Saved data entries
━━━━━━━━━━━━━━━━━━━━

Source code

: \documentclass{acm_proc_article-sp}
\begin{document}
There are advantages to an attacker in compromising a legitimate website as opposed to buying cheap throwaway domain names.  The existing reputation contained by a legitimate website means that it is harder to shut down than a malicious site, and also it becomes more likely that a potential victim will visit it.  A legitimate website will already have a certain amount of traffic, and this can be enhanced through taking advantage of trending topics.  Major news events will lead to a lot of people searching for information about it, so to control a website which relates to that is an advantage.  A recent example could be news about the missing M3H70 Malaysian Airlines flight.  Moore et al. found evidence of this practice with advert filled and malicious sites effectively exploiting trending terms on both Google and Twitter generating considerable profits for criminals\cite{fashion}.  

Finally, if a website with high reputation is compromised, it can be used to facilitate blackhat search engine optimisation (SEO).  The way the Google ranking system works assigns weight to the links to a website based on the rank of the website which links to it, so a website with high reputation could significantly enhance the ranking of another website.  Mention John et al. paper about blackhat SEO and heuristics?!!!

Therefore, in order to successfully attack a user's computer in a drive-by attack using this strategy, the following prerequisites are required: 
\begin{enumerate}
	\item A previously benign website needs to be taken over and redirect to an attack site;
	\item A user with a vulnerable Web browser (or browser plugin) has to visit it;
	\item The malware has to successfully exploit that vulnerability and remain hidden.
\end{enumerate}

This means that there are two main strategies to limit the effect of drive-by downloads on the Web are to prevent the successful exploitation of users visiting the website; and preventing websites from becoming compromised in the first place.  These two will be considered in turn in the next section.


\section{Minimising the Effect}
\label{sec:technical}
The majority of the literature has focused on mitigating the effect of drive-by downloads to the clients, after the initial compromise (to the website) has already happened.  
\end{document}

━━━━━━━━━━━━━━━━━━━━

TO DO: What lines in the records contain the word "successfully"? Return each one.

PROBLEM SOLUTION:
Therefore, in order to successfully attack a user's computer in a drive-by attack using this strategy, the following prerequisites are required: 
	\item The malware has to successfully exploit that vulnerability and remain hidden.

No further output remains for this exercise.